To find out whether their final designs stayed true to the craft processes that inspired their work, the KitchenAid team submitted the Pour Over Coffee Brewer for consideration by two of the very toughest grading organizations in craft coffee: The Specialty Coffee Association of America (SCAA) and the European Coffee Brewing Centre (ECBC). The result was an endorsement from both, a difficult feat to achieve by any estimation in the coffee industry.

“If you can achieve those [endorsements], you know you’re making some serious coffee,” says John McConnell. “And in our first pass of the Pour Over Coffee Brewer, we got both of ‘em. I’m not gonna lie: it was kind of a cool win for us.”

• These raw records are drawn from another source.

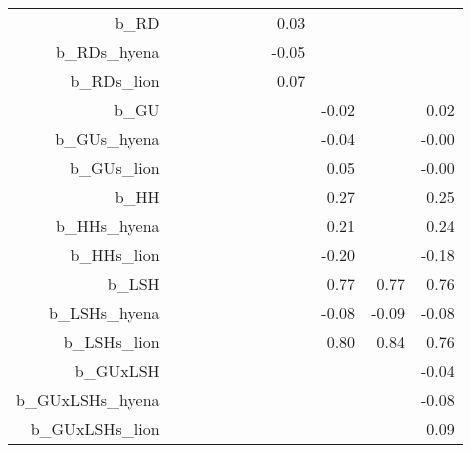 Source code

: \begin{table}[ht]
\begin{tabular}{rrrrrrrrrrr}
  b\_RD &  &  &  &  &  &  & 0.03 &  &  &  \\ 
  b\_RDs\_hyena &  &  &  &  &  &  & -0.05 &  &  &  \\ 
  b\_RDs\_lion &  &  &  &  &  &  & 0.07 &  &  &  \\ 
  b\_GU &  &  &  &  &  &  &  & -0.02 &  & 0.02 \\ 
  b\_GUs\_hyena &  &  &  &  &  &  &  & -0.04 &  & -0.00 \\ 
  b\_GUs\_lion &  &  &  &  &  &  &  & 0.05 &  & -0.00 \\ 
  b\_HH &  &  &  &  &  &  &  & 0.27 &  & 0.25 \\ 
  b\_HHs\_hyena &  &  &  &  &  &  &  & 0.21 &  & 0.24 \\ 
  b\_HHs\_lion &  &  &  &  &  &  &  & -0.20 &  & -0.18 \\ 
  b\_LSH &  &  &  &  &  &  &  & 0.77 & 0.77 & 0.76 \\ 
  b\_LSHs\_hyena &  &  &  &  &  &  &  & -0.08 & -0.09 & -0.08 \\ 
  b\_LSHs\_lion &  &  &  &  &  &  &  & 0.80 & 0.84 & 0.76 \\ 
  b\_GUxLSH &  &  &  &  &  &  &  &  &  & -0.04 \\ 
  b\_GUxLSHs\_hyena &  &  &  &  &  &  &  &  &  & -0.08 \\ 
  b\_GUxLSHs\_lion &  &  &  &  &  &  &  &  &  & 0.09 \\ 
   \hline
\end{tabular}
\end{table}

Like craft beer, craft coffee is having a bit of a moment, with local specialty roasters and retailers cropping up in local markets both large and small. But while the craft beer revolution has been fueled as much by avid home brewers and their under-the-radar brewing clubs as it has by bars and microbreweries, most people still think they have to truck out to the local coffee shop to get a real taste of craft coffee. KitchenAid hopes to address that disconnect with their line of craft coffee brewers for the home.

“Granted, you can bring a whole group of people out to the cafe if you want, but it’s about gathering people around your kitchen and making it a conversation place,” says Brandon. “You could probably make the argument of cost over years of buying coffee, that this will save you money, but to us it’s really about bringing craft coffee to people and having them share it in their home space.

To their credit, the KitchenAid design team aren’t interested in acting like they’re the only game in town, or that they came along and invented this market. They’re just happy, as fellow coffee nerds, to get the signal that people are finally interested in drinking better coffee at home.

“I think there’s already a huge culture behind [these products],” says Brandon. “If anything, we’re just fitting in with the trend. We’re seeing now that people aren’t afraid to nerd out. They want to be a part of that process, and to a degree they want to understand how they can change things to make them better or different.”

“The fact that good coffee is more prevalent now, like craft beer — once people are exposed to it, there’s kind of no turning back,” he adds. “Once they know what good coffee tastes like, they kind of wonder what they’ve been doing all these years.”